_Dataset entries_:
================
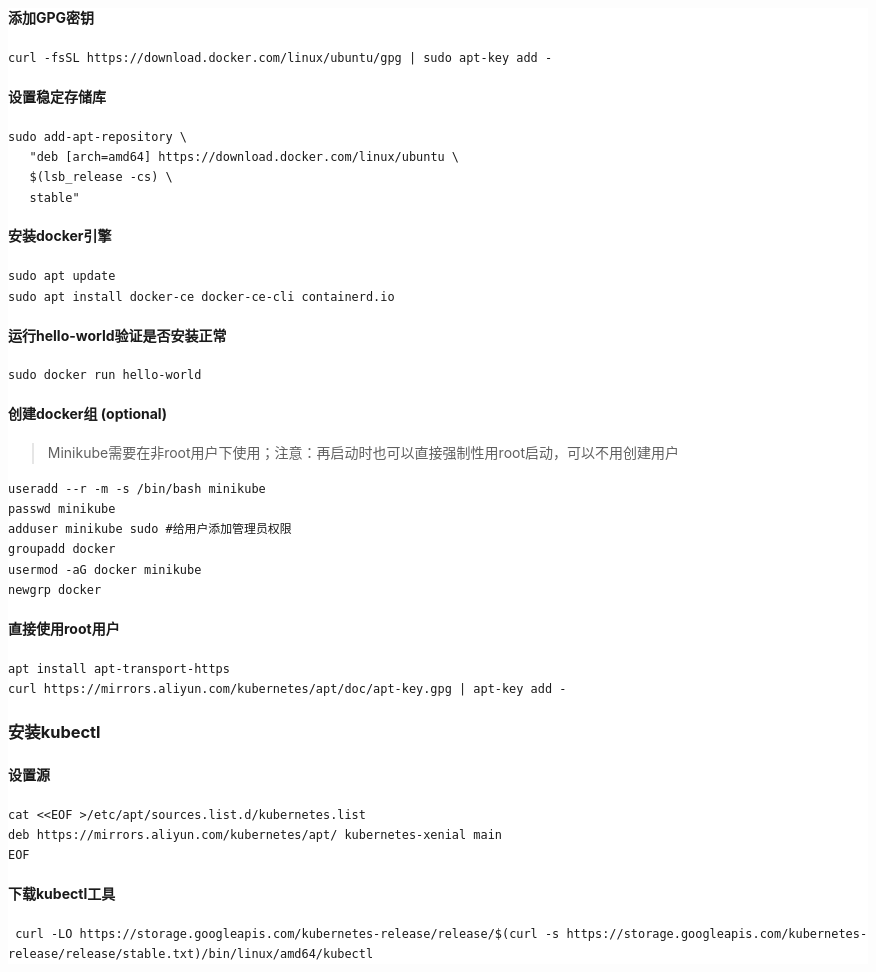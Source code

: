 #### 添加GPG密钥

` curl -fsSL https://download.docker.com/linux/ubuntu/gpg | sudo apt-key add - `

#### 设置稳定存储库

```
sudo add-apt-repository \
   "deb [arch=amd64] https://download.docker.com/linux/ubuntu \
   $(lsb_release -cs) \
   stable"
```

#### 安装docker引擎
```
sudo apt update
sudo apt install docker-ce docker-ce-cli containerd.io
```

#### 运行hello-world验证是否安装正常

`sudo docker run hello-world`

#### 创建docker组 (optional)
> Minikube需要在非root用户下使用；注意：再启动时也可以直接强制性用root启动，可以不用创建用户

```
useradd --r -m -s /bin/bash minikube
passwd minikube
adduser minikube sudo #给用户添加管理员权限
groupadd docker
usermod -aG docker minikube
newgrp docker
```

#### 直接使用root用户

```
apt install apt-transport-https
curl https://mirrors.aliyun.com/kubernetes/apt/doc/apt-key.gpg | apt-key add - 

```
### 安装kubectl 
#### 设置源

```
cat <<EOF >/etc/apt/sources.list.d/kubernetes.list
deb https://mirrors.aliyun.com/kubernetes/apt/ kubernetes-xenial main
EOF
```
#### 下载kubectl工具
`
curl -LO https://storage.googleapis.com/kubernetes-release/release/$(curl -s https://storage.googleapis.com/kubernetes-release/release/stable.txt)/bin/linux/amd64/kubectl`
================
_What the task requires_: Using the records above, pull out each line where the word "curl" occurs.

_Answer section_:
` curl -fsSL https://download.docker.com/linux/ubuntu/gpg | sudo apt-key add - `
curl https://mirrors.aliyun.com/kubernetes/apt/doc/apt-key.gpg | apt-key add - 
curl -LO https://storage.googleapis.com/kubernetes-release/release/$(curl -s https://storage.googleapis.com/kubernetes-release/release/stable.txt)/bin/linux/amd64/kubectl`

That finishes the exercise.